◆ **Exercise aim**: In the listing that follows, the range to quote begins at the line that has "## Gaussian混合模型—结果" and ends after the line that has "## 贝叶斯高斯混合模型 — 结果"; quote it verbatim and add nothing.

########################################

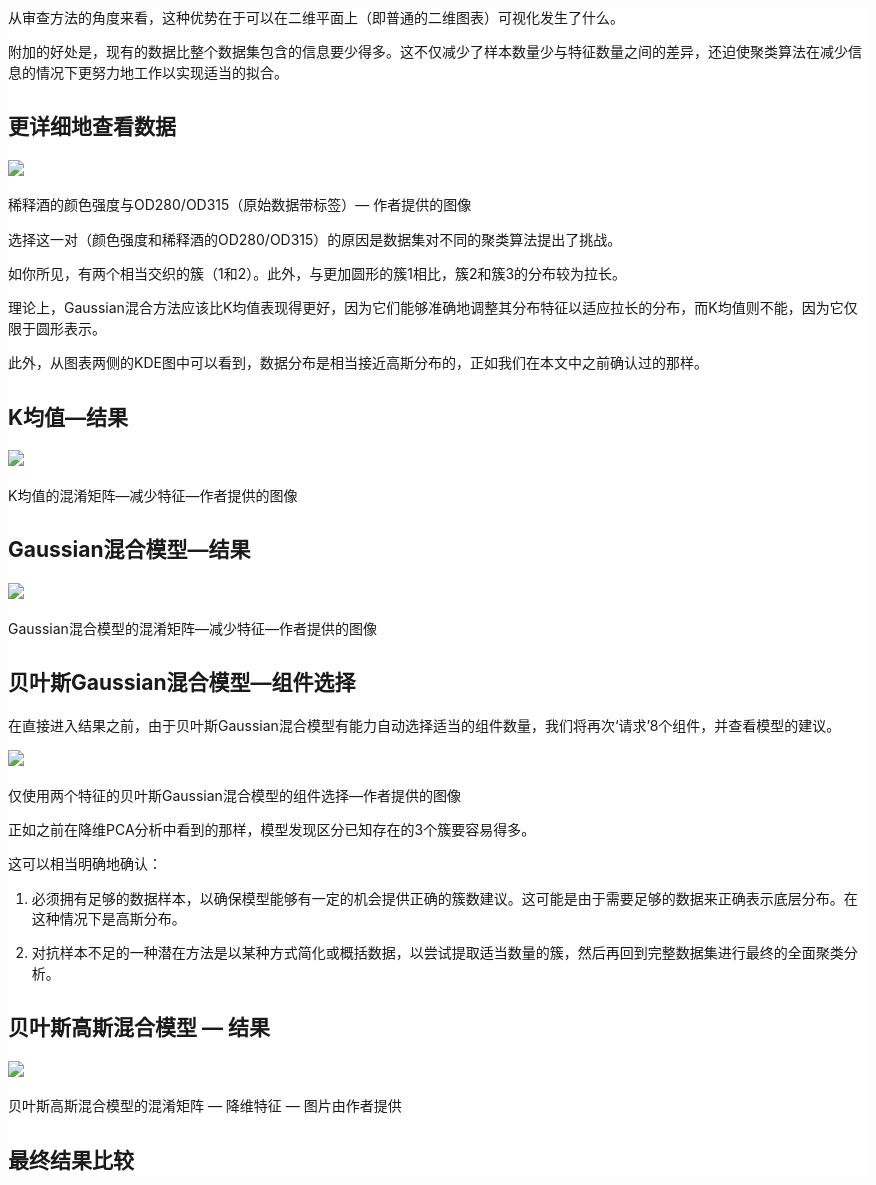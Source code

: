 从审查方法的角度来看，这种优势在于可以在二维平面上（即普通的二维图表）可视化发生了什么。

附加的好处是，现有的数据比整个数据集包含的信息要少得多。这不仅减少了样本数量少与特征数量之间的差异，还迫使聚类算法在减少信息的情况下更努力地工作以实现适当的拟合。

## 更详细地查看数据

![](../Images/5f8ed9534f61d43a3cbab46607faced8.png)

稀释酒的颜色强度与OD280/OD315（原始数据带标签）— 作者提供的图像

选择这一对（颜色强度和稀释酒的OD280/OD315）的原因是数据集对不同的聚类算法提出了挑战。

如你所见，有两个相当交织的簇（1和2）。此外，与更加圆形的簇1相比，簇2和簇3的分布较为拉长。

理论上，Gaussian混合方法应该比K均值表现得更好，因为它们能够准确地调整其分布特征以适应拉长的分布，而K均值则不能，因为它仅限于圆形表示。

此外，从图表两侧的KDE图中可以看到，数据分布是相当接近高斯分布的，正如我们在本文中之前确认过的那样。

## K均值—结果

![](../Images/9c36810830ac0f34a12dffa3c045ce4d.png)

K均值的混淆矩阵—减少特征—作者提供的图像

## Gaussian混合模型—结果

![](../Images/a03a45755258f45732976454846c20e8.png)

Gaussian混合模型的混淆矩阵—减少特征—作者提供的图像

## 贝叶斯Gaussian混合模型—组件选择

在直接进入结果之前，由于贝叶斯Gaussian混合模型有能力自动选择适当的组件数量，我们将再次‘请求’8个组件，并查看模型的建议。

![](../Images/a20ad9ed4481170344df5ff3cb58d8f8.png)

仅使用两个特征的贝叶斯Gaussian混合模型的组件选择—作者提供的图像

正如之前在降维PCA分析中看到的那样，模型发现区分已知存在的3个簇要容易得多。

这可以相当明确地确认：

1.  必须拥有足够的数据样本，以确保模型能够有一定的机会提供正确的簇数建议。这可能是由于需要足够的数据来正确表示底层分布。在这种情况下是高斯分布。

1.  对抗样本不足的一种潜在方法是以某种方式简化或概括数据，以尝试提取适当数量的簇，然后再回到完整数据集进行最终的全面聚类分析。

## 贝叶斯高斯混合模型 — 结果

![](../Images/1b7904fef6da253611770b634d724c61.png)

贝叶斯高斯混合模型的混淆矩阵 — 降维特征 — 图片由作者提供

## 最终结果比较
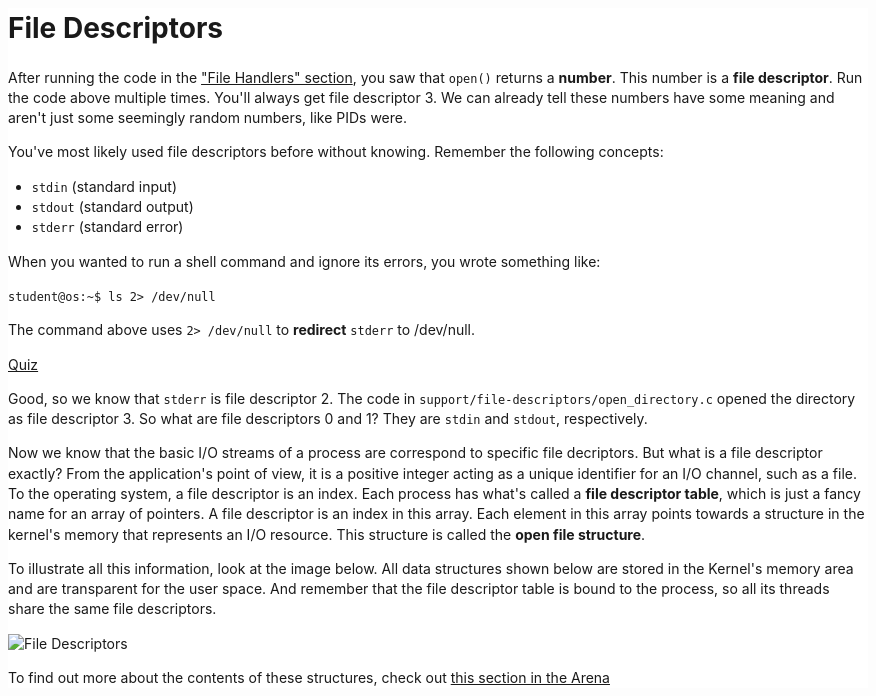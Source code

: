 # File Descriptors

After running the code in the ["File Handlers" section](./file-handlers.md), you saw that `open()` returns a **number**.
This number is a **file descriptor**.
Run the code above multiple times.
You'll always get file descriptor 3.
We can already tell these numbers have some meaning and aren't just some seemingly random numbers, like PIDs were.

You've most likely used file descriptors before without knowing.
Remember the following concepts:

- `stdin` (standard input)
- `stdout` (standard output)
- `stderr` (standard error)

When you wanted to run a shell command and ignore its errors, you wrote something like:

```console
student@os:~$ ls 2> /dev/null
```

The command above uses `2> /dev/null` to **redirect** `stderr` to /dev/null.

[Quiz](../quiz/stderr-fd.md)

Good, so we know that `stderr` is file descriptor 2.
The code in `support/file-descriptors/open_directory.c` opened the directory as file descriptor 3.
So what are file descriptors 0 and 1?
They are `stdin` and `stdout`, respectively.

Now we know that the basic I/O streams of a process are correspond to specific file decriptors.
But what is a file descriptor exactly?
From the application's point of view, it is a positive integer acting as a unique identifier for an I/O channel, such as a file.
To the operating system, a file descriptor is an index.
Each process has what's called a **file descriptor table**, which is just a fancy name for an array of pointers.
A file descriptor is an index in this array.
Each element in this array points towards a structure in the kernel's memory that represents an I/O resource.
This structure is called the **open file structure**.

To illustrate all this information, look at the image below.
All data structures shown below are stored in the Kernel's memory area and are transparent for the user space.
And remember that the file descriptor table is bound to the process, so all its threads share the same file descriptors.

![File Descriptors](../media/file-descriptors.svg)

To find out more about the contents of these structures, check out [this section in the Arena](./arena.md#open-file-structure-in-the-kernel)
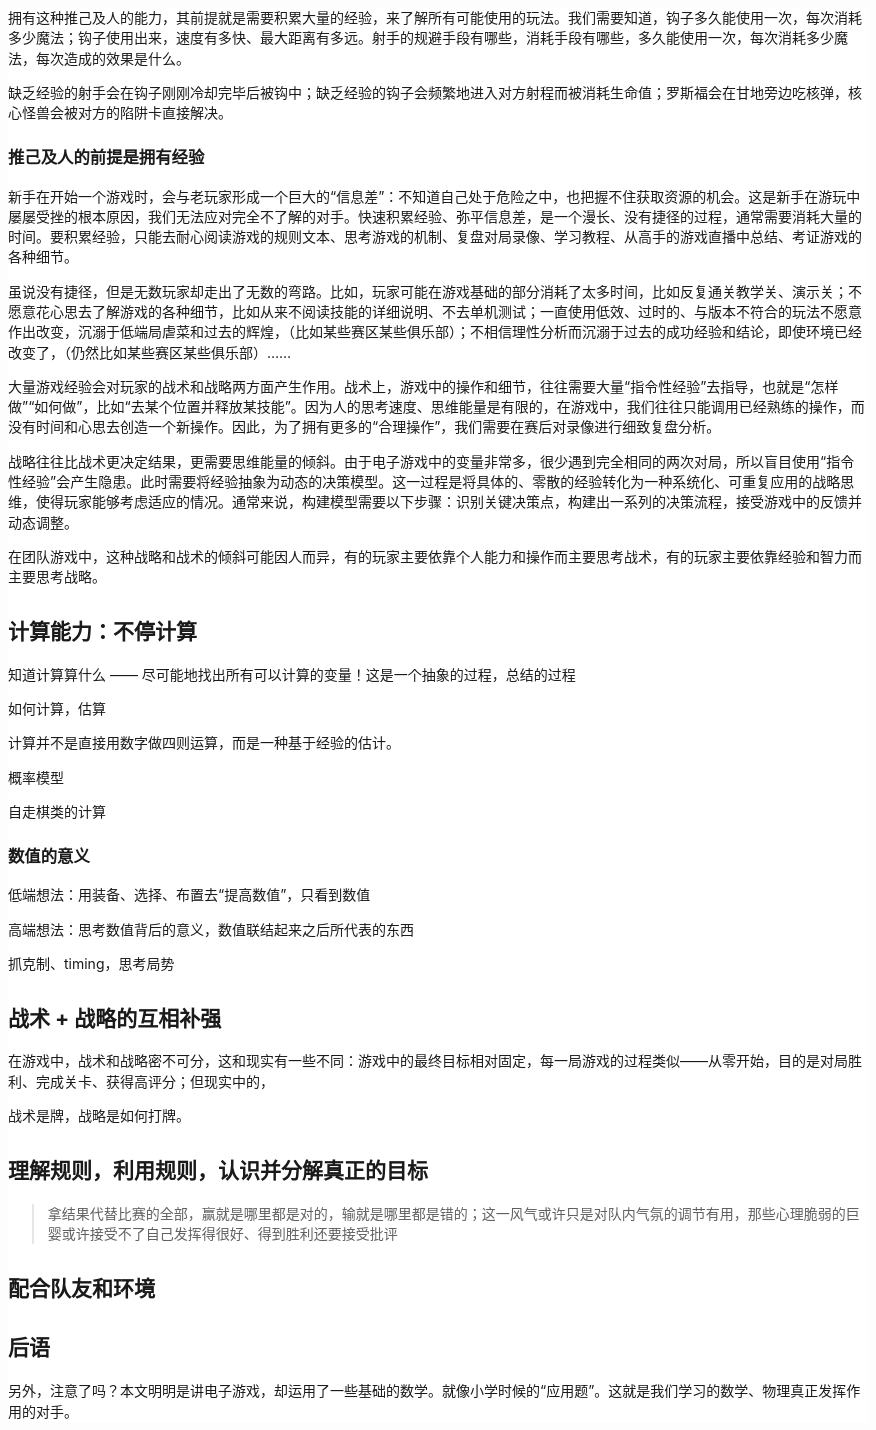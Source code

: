 拥有这种推己及人的能力，其前提就是需要积累大量的经验，来了解所有可能使用的玩法。我们需要知道，钩子多久能使用一次，每次消耗多少魔法；钩子使用出来，速度有多快、最大距离有多远。射手的规避手段有哪些，消耗手段有哪些，多久能使用一次，每次消耗多少魔法，每次造成的效果是什么。

缺乏经验的射手会在钩子刚刚冷却完毕后被钩中；缺乏经验的钩子会频繁地进入对方射程而被消耗生命值；罗斯福会在甘地旁边吃核弹，核心怪兽会被对方的陷阱卡直接解决。

### 推己及人的前提是拥有经验

新手在开始一个游戏时，会与老玩家形成一个巨大的“信息差”：不知道自己处于危险之中，也把握不住获取资源的机会。这是新手在游玩中屡屡受挫的根本原因，我们无法应对完全不了解的对手。快速积累经验、弥平信息差，是一个漫长、没有捷径的过程，通常需要消耗大量的时间。要积累经验，只能去耐心阅读游戏的规则文本、思考游戏的机制、复盘对局录像、学习教程、从高手的游戏直播中总结、考证游戏的各种细节。

虽说没有捷径，但是无数玩家却走出了无数的弯路。比如，玩家可能在游戏基础的部分消耗了太多时间，比如反复通关教学关、演示关；不愿意花心思去了解游戏的各种细节，比如从来不阅读技能的详细说明、不去单机测试；一直使用低效、过时的、与版本不符合的玩法不愿意作出改变，沉溺于低端局虐菜和过去的辉煌，（比如某些赛区某些俱乐部）；不相信理性分析而沉溺于过去的成功经验和结论，即使环境已经改变了，（仍然比如某些赛区某些俱乐部）……

大量游戏经验会对玩家的战术和战略两方面产生作用。战术上，游戏中的操作和细节，往往需要大量“指令性经验”去指导，也就是“怎样做”“如何做”，比如“去某个位置并释放某技能”。因为人的思考速度、思维能量是有限的，在游戏中，我们往往只能调用已经熟练的操作，而没有时间和心思去创造一个新操作。因此，为了拥有更多的“合理操作”，我们需要在赛后对录像进行细致复盘分析。

战略往往比战术更决定结果，更需要思维能量的倾斜。由于电子游戏中的变量非常多，很少遇到完全相同的两次对局，所以盲目使用“指令性经验”会产生隐患。此时需要将经验抽象为动态的决策模型。这一过程是将具体的、零散的经验转化为一种系统化、可重复应用的战略思维，使得玩家能够考虑适应的情况。通常来说，构建模型需要以下步骤：识别关键决策点，构建出一系列的决策流程，接受游戏中的反馈并动态调整。

在团队游戏中，这种战略和战术的倾斜可能因人而异，有的玩家主要依靠个人能力和操作而主要思考战术，有的玩家主要依靠经验和智力而主要思考战略。

## 计算能力：不停计算



知道计算算什么 —— 尽可能地找出所有可以计算的变量！这是一个抽象的过程，总结的过程

如何计算，估算

计算并不是直接用数字做四则运算，而是一种基于经验的估计。

概率模型

自走棋类的计算

### 数值的意义

低端想法：用装备、选择、布置去“提高数值”，只看到数值

高端想法：思考数值背后的意义，数值联结起来之后所代表的东西

抓克制、timing，思考局势






   


## 战术 + 战略的互相补强

在游戏中，战术和战略密不可分，这和现实有一些不同：游戏中的最终目标相对固定，每一局游戏的过程类似——从零开始，目的是对局胜利、完成关卡、获得高评分；但现实中的，

战术是牌，战略是如何打牌。



## 理解规则，利用规则，认识并分解真正的目标

> 拿结果代替比赛的全部，赢就是哪里都是对的，输就是哪里都是错的；这一风气或许只是对队内气氛的调节有用，那些心理脆弱的巨婴或许接受不了自己发挥得很好、得到胜利还要接受批评

## 配合队友和环境

## 

## 后语

另外，注意了吗？本文明明是讲电子游戏，却运用了一些基础的数学。就像小学时候的“应用题”。这就是我们学习的数学、物理真正发挥作用的对手。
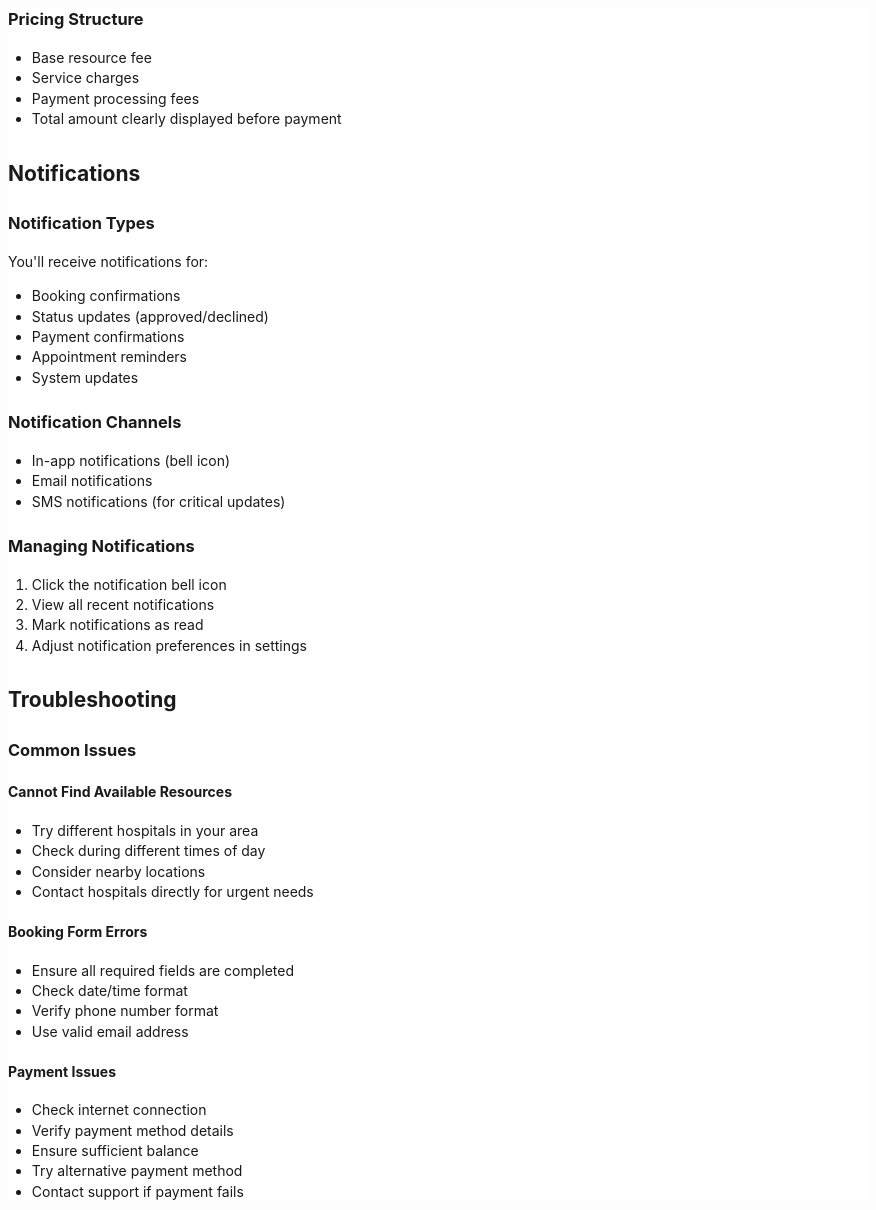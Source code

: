 ### Pricing Structure
- Base resource fee
- Service charges
- Payment processing fees
- Total amount clearly displayed before payment

## Notifications

### Notification Types
You'll receive notifications for:
- Booking confirmations
- Status updates (approved/declined)
- Payment confirmations
- Appointment reminders
- System updates

### Notification Channels
- In-app notifications (bell icon)
- Email notifications
- SMS notifications (for critical updates)

### Managing Notifications
1. Click the notification bell icon
2. View all recent notifications
3. Mark notifications as read
4. Adjust notification preferences in settings

## Troubleshooting

### Common Issues

#### Cannot Find Available Resources
- Try different hospitals in your area
- Check during different times of day
- Consider nearby locations
- Contact hospitals directly for urgent needs

#### Booking Form Errors
- Ensure all required fields are completed
- Check date/time format
- Verify phone number format
- Use valid email address

#### Payment Issues
- Check internet connection
- Verify payment method details
- Ensure sufficient balance
- Try alternative payment method
- Contact support if payment fails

########################################

◆ **Response below**:
## Gaussian混合模型—结果

![](../Images/a03a45755258f45732976454846c20e8.png)

Gaussian混合模型的混淆矩阵—减少特征—作者提供的图像

## 贝叶斯Gaussian混合模型—组件选择

在直接进入结果之前，由于贝叶斯Gaussian混合模型有能力自动选择适当的组件数量，我们将再次‘请求’8个组件，并查看模型的建议。

![](../Images/a20ad9ed4481170344df5ff3cb58d8f8.png)

仅使用两个特征的贝叶斯Gaussian混合模型的组件选择—作者提供的图像

正如之前在降维PCA分析中看到的那样，模型发现区分已知存在的3个簇要容易得多。

这可以相当明确地确认：

1.  必须拥有足够的数据样本，以确保模型能够有一定的机会提供正确的簇数建议。这可能是由于需要足够的数据来正确表示底层分布。在这种情况下是高斯分布。

1.  对抗样本不足的一种潜在方法是以某种方式简化或概括数据，以尝试提取适当数量的簇，然后再回到完整数据集进行最终的全面聚类分析。

## 贝叶斯高斯混合模型 — 结果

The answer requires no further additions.